DIRECTIONS FOR THIS TASK —
Scan the data for "begin" and copy the lines it appears in.

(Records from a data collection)
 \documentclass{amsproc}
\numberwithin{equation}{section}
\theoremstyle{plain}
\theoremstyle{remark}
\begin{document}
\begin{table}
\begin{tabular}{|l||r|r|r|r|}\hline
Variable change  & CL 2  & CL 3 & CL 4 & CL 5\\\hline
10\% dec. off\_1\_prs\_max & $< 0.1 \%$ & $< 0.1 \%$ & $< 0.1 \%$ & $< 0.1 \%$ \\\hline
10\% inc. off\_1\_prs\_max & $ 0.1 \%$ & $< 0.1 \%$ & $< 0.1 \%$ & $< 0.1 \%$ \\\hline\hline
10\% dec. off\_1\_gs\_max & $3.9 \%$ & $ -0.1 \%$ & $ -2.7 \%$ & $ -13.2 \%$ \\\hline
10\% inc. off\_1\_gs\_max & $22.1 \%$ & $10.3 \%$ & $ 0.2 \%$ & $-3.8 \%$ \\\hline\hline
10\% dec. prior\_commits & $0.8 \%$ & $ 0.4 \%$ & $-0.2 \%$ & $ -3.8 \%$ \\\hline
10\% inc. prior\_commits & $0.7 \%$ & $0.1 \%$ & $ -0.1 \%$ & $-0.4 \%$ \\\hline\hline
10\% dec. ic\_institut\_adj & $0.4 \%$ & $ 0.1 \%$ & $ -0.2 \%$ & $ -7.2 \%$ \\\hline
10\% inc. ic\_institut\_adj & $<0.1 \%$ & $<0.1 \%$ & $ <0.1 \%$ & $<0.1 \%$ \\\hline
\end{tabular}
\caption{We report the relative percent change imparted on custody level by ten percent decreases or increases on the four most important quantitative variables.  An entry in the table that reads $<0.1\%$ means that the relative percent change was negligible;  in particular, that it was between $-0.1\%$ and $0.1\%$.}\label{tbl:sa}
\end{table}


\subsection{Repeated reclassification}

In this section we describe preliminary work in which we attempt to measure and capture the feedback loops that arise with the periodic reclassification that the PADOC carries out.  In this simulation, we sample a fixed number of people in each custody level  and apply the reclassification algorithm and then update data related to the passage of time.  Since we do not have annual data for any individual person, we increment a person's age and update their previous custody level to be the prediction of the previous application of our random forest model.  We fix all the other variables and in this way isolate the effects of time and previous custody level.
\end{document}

FINAL ANSWER —
\begin{document}
\begin{table}
\begin{tabular}{|l||r|r|r|r|}\hline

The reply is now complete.